The next thing that has to be done is the configuration of our Passport.js. I have created a separate file for my configuration that looks like this:

module.exports = passport => {

  passport.serializeUser((user, done) => {
    done(null, user.id);
  });

  passport.deserializeUser((id, done) => {
    User.findById(id, (err, user) => {
      done(err, user);
    });
  });

  passport.use(
    'local',
    new LocalStrategy(
      {
        usernameField: 'email',
        passwordField: 'password',
        passReqToCallback: true,
      },
      (req, email, password, done) => {
        User.findOne({ email: email }, (err, user) => {

          if (err) {
            return done(err);
          }

          if (!user) {
            return done(null, false, req.flash('loginMessage', 'User not found.'));
          }

          if (!user.validPassword(password)) {
            return done(null, false, req.flash('loginMessage', 'Oops! Wrong password.'));
          }

          return done(null, user);
        });
      }
    )
  );
};

The code that you've seen is actually all you need for basic username/password configuration, and I will walk you through each line of code.

(De)serialization and Local Strategy

The first thing that you can see is serialization and deserialization of the user. So, those first two blocks of code are examples of how Passport.js will serialize user ID and keep the amount of data stored in session small. When the next request is received that user ID will be used to find the user which will be restored to the user object inside the request.

Next step: we are telling Passport.js that we want to use Local Strategy. The Local Strategy uses username and password by default, and since my login form contains e-mail instead of a username, I have replaced username field with the email field, and as the last property comes passReqToCallback which I set to true, to allow me to pass back the entire request to the callback.

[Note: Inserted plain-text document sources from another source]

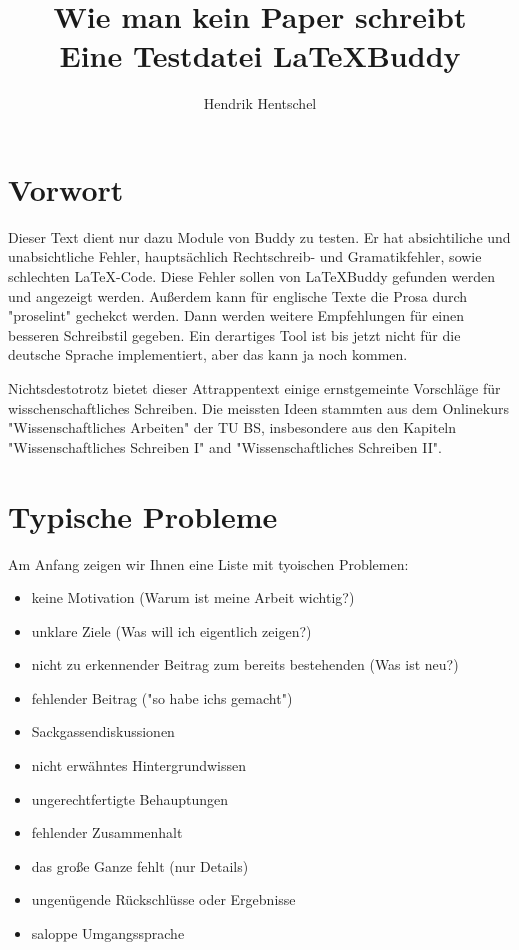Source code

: \documentclass[12pt,a4paper]{article}
\begin{document}
\title{\Large \bf Wie man kein Paper schreibt\\ \Large Eine Testdatei \LaTeX{}Buddy}
\author{Hendrik Hentschel}
\maketitle %
\section*{Vorwort}
Dieser Text dient nur dazu Module von \Latex{}Buddy zu testen. Er hat absichtiliche und unabsichtliche Fehler, hauptsächlich Rechtschreib- und Gramatikfehler, sowie schlechten LaTeX-Code. Diese Fehler sollen von \LaTeX{}Buddy gefunden werden und angezeigt werden. Außerdem kann für englische Texte die Prosa durch "proselint" gechekct werden. Dann werden weitere Empfehlungen für einen besseren Schreibstil gegeben. Ein derartiges Tool ist bis jetzt nicht für die deutsche Sprache implementiert, aber das kann ja noch kommen.

Nichtsdestotrotz bietet dieser Attrappentext einige ernstgemeinte Vorschläge für wisschenschaftliches Schreiben. Die meissten Ideen stammten aus dem Onlinekurs "Wissenschaftliches Arbeiten" der TU BS, insbesondere aus den Kapiteln "Wissenschaftliches Schreiben I" and "Wissenschaftliches Schreiben II".

\section{Typische Probleme}
Am Anfang zeigen wir Ihnen eine Liste mit tyoischen Problemen:
\begin{itemize}
    \item keine Motivation (Warum ist meine Arbeit wichtig?)
    \item unklare Ziele (Was will ich eigentlich zeigen?)
    \item nicht zu erkennender Beitrag zum bereits bestehenden (Was ist neu?)
    \item fehlender Beitrag ("so habe ichs gemacht")
    \item Sackgassendiskussionen
    \item nicht erwähntes Hintergrundwissen
    \item ungerechtfertigte Behauptungen
    \item fehlender Zusammenhalt
    \item das große Ganze fehlt (nur Details)
    \item ungenügende Rückschlüsse oder Ergebnisse
    \item saloppe Umgangssprache
\end{itemize}
\end{document}
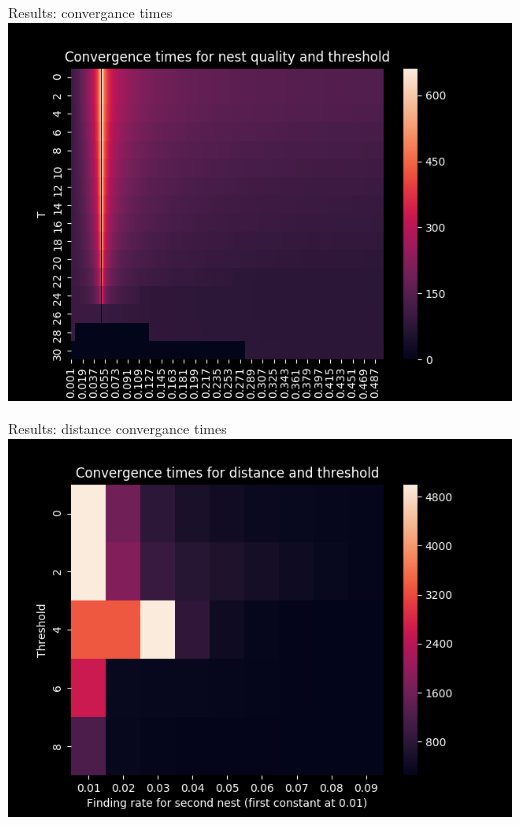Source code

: \documentclass{beamer}
\begin{document}
\begin{frame}{Results: convergance times}
    \includegraphics[scale=0.6]{convergance_times}
\end{frame}

\begin{frame}{Results: distance convergance times}
    \includegraphics[scale=0.7]{distance_convergance_times_low_T}
\end{frame}
\end{document}
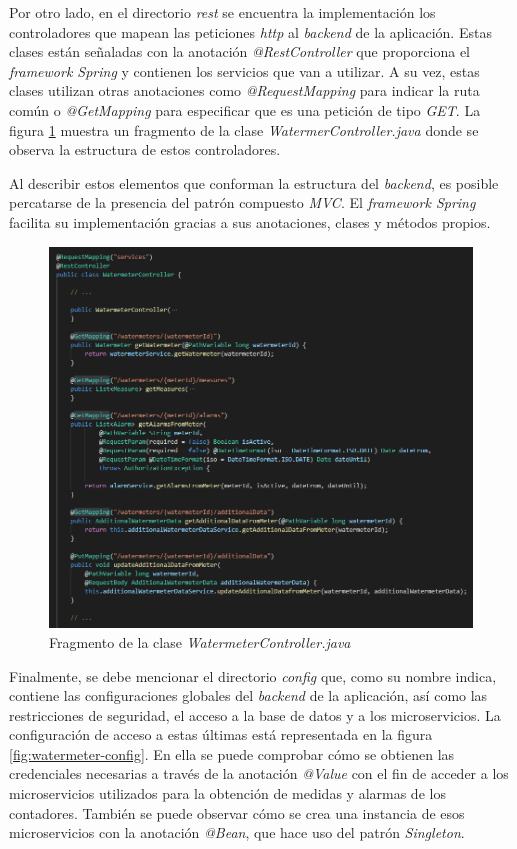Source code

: \documentclass[pdftex,11pt,a4paper]{book}
\begin{document}
Por otro lado, en el directorio \textit{rest} se encuentra la implementación los controladores que mapean las peticiones \textit{http} al \textit{backend} de la aplicación. Estas clases están señaladas con la anotación \textit{@RestController} que proporciona el \textit{framework Spring} y contienen los servicios que van a utilizar. A su vez, estas clases utilizan otras anotaciones como \textit{@RequestMapping} para indicar la ruta común o \textit{@GetMapping} para especificar que es una petición de tipo \textit{GET}. La figura \ref{fig:watermeter-controller} muestra un fragmento de la clase \textit{WatermerController.java} donde se observa la estructura de estos controladores. 

Al describir estos elementos que conforman la estructura del \textit{backend}, es posible percatarse de la presencia del patrón compuesto \textit{MVC}. El \textit{framework Spring} facilita su implementación gracias a sus anotaciones, clases y métodos propios. 

 \begin{figure}[H]
 \centering
 \includegraphics [scale=0.65] {images/implementacion/watermeter-controller.png}
 \caption{Fragmento de la clase \textit{WatermeterController.java}} \label{fig:watermeter-controller}
 \end{figure}


Finalmente, se debe mencionar el directorio \textit{config} que, como su nombre indica, contiene las configuraciones globales del \textit{backend} de la aplicación, así como las restricciones de seguridad, el acceso a la base de datos y a los microservicios.  La configuración de acceso a estas últimas está representada en la figura \ref{fig:watermeter-config}. En ella se puede comprobar cómo se obtienen las credenciales necesarias a través de la anotación \textit{@Value} con el fin de acceder a los microservicios utilizados para la obtención de medidas y alarmas de los contadores. También se puede observar cómo se crea una instancia de esos microservicios con la anotación \textit{@Bean}, que hace uso del patrón \textit{Singleton}. 
\end{document}
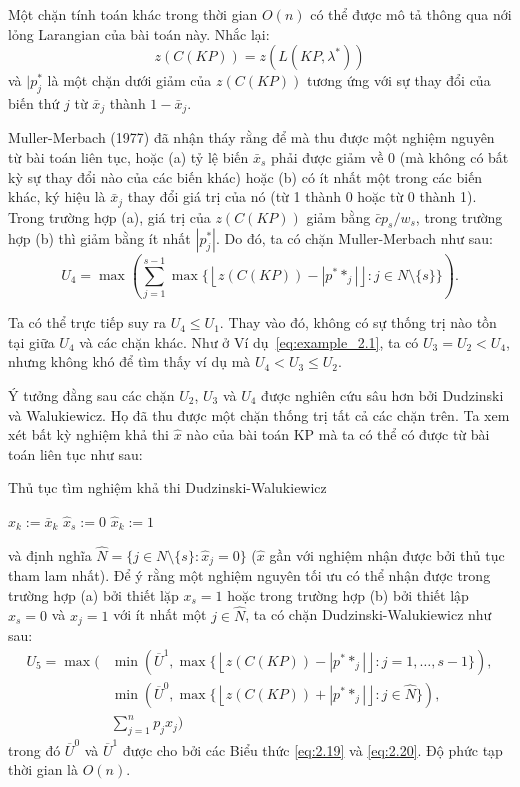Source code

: Một chặn tính toán khác trong thời gian $O(n)$ có thể được mô tả thông qua nới lỏng Larangian của bài toán này. Nhắc lại:
\begin{equation*}
    z(C(KP)) = z(L(KP, \lambda^*))
\end{equation*}
và $|p_j^*$ là một chặn dưới giảm của $z(C(KP))$ tương ứng với sự thay đổi của biến thứ $j$ từ $\bar{x}_j$ thành $1 - \bar{x}_j$.

Muller-Merbach (1977) đã nhận tháy rằng để mà thu được một nghiệm nguyên từ bài toán liên tục, hoặc (a) tỷ lệ biến $\bar{x}_s$ phải được giảm về 0 (mà không có bất kỳ sự thay đổi nào của các biến khác) hoặc (b) có ít nhất một trong các biến khác, ký hiệu là $\bar{x}_j$ thay đổi giá trị của nó (từ 1 thành 0 hoặc từ 0 thành 1). Trong trường hợp (a), giá trị của $z(C(KP))$ giảm bằng $\bar{c}p_s / w_s$, trong trường hợp (b) thì giảm bằng ít nhất $|p_j^*|$. Do đó, ta có chặn Muller-Merbach như sau:
\begin{equation}
    \label{eq:2.21}
    U_4 = \max\left(\sum_{j = 1}^{s - 1}\max\{\left \lfloor z(C(KP)) - |p^**_j|\right \rfloor : j \in N \setminus \{s\}\}\right).
\end{equation}

Ta có thể trực tiếp suy ra $U_4 \leq U_1$. Thay vào đó, không có sự thống trị nào tồn tại giữa $U_4$ và các chặn khác. Như ở Ví dụ~\ref{eq:example_2.1}, ta có $U_3 = U_2 < U_4$, nhưng không khó để tìm thấy ví dụ mà $U_4 < U_3 \leq U_2$.

Ý tưởng đằng sau các chặn $U_2$, $U_3$ và $U_4$ được nghiên cứu sâu hơn bởi Dudzinski và Walukiewicz. Họ đã thu được một chặn thống trị tất cả các chặn trên. Ta xem xét bất kỳ nghiệm khả thi $\hat{x}$ nào của bài toán KP mà ta có thể có được từ bài toán liên tục như sau:
\begin{algorithm}
    \caption{Thủ tục tìm nghiệm khả thi Dudzinski-Walukiewicz}
    {
        $\hat{x}_k := \bar{x}_k$\;
    }
    $\hat{x}_s := 0$\;
    {
        {
            $\hat{x}_k := 1$
        }
    }
\end{algorithm}
và định nghĩa $\hat{N} = \{j \in N \setminus \{s\}: \hat{x}_j = 0\}$ ($\hat{x}$ gần với nghiệm nhận được bởi thủ tục tham lam nhất). Để ý rằng một nghiệm nguyên tối ưu có thể nhận được trong trường hợp (a) bởi thiết lặp $x_s = 1$ hoặc trong trường hợp (b) bởi thiết lập $x_s = 0$ và $x_j = 1$ với ít nhất một $j \in \hat{N}$, ta có chặn Dudzinski-Walukiewicz như sau:
\begin{equation}
    \begin{aligned}
        \label{eq:2.22}
        U_5 = \max(&\min(\overline{U}^1, \max\{\left \lfloor z(C(KP)) - |p^**_j|\right \rfloor : j = 1, \dots, s - 1\}),\\
        &\min(\overline{U}^0, \max\{\left \lfloor z(C(KP)) + |p^**_j|\right \rfloor : j \in \hat{N}\}),\\
        &\sum_{j=1}^np_j\hat{x}_j)
    \end{aligned}
\end{equation}
trong đó $\overline{U}^0$ và $\overline{U}^1$ được cho bởi các Biểu thức \eqref{eq:2.19}  và \eqref{eq:2.20}. Độ phức tạp thời gian là $O(n)$.

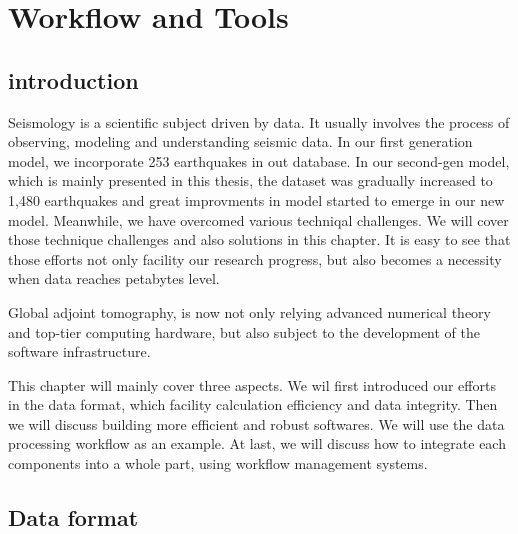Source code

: \chapter{Workflow and Tools}
\label{ch:tools}

\section{introduction}

Seismology is a scientific subject driven by data. It usually involves the process
of observing, modeling and understanding seismic data. In our first generation
model, we incorporate 253 earthquakes in out database. In our second-gen
model, which is mainly presented in this thesis, the dataset was gradually
increased to 1,480 earthquakes and great improvments in model started to
emerge in our new model. Meanwhile, we have overcomed various techniqal
challenges. We will cover those technique challenges and also solutions
in this chapter. It is easy to see that those efforts not only facility
our research progress, but also becomes a necessity when data reaches
petabytes level.

Global adjoint tomography, is now not only relying advanced
numerical theory and top-tier computing hardware, but also subject to 
the development of the software infrastructure.

This chapter will mainly cover three aspects. We wil first introduced
our efforts in the data format, which facility calculation efficiency
and data integrity. Then we will discuss building more efficient
and robust softwares. We will use the data processing workflow as an
example. At last, we will discuss how to integrate each components
into a whole part, using workflow management systems.


\section{Data format}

After defining our Local Strategy, we are checking if the user trying to login already exists in the database. If some server exception occurs we simply pass error as the argument to done callback. If the user was not found that means that the user has entered the wrong email address or has not yet been registered. So we pass null as the first argument and false as the second argument to indicate that user authentication is not successful, and the last argument is flash message that can be useful for displaying a message to users with the right cause of authentication failure. If the user is found but the password is wrong then we again return done callback with false instead of user object to indicate that authentication is not successful and with a message that clearly describes authentication failure.

At the end, if the user enters the right email and password then we simply pass null and user object to done callback to indicate that authentication is successful. And that is all that you need to configure your Local Strategy.

The last piece of code that I want to show you is code that you need after the user submits login form.

app.post('/login', passport.authenticate('local', { 
      successRedirect: '/home',
      failureRedirect: '/login',
      failureFlash: true })
);

Here, after the form is submitted we are using authenticate() method from Passport.js with Local Strategy to handle login requests. Also, we are setting successRedirect and failureRedirect options to instruct Passport.js to witch route application should go if authentication is successful or unsuccessful, and the last thing is failureFlash option that we set to true to tell Passport.js that we want to have flash messages that we set in done callbacks in our Passport.js configuration.

CONCLUSION

To summarize:

In the first part of this blog we used Node ACL module to protect resources in our application and as you can see ACL is really simple and easy to use. The important thing that we’ve seen is that it provides you a nice and elegant way to protect resources in your application. After that we focused on Passport.js, I showed you only one strategy for user authentication, and there is 500+ more. I hope this blog will help you if you're planning to integrate Node ACL and Passport.js into your project.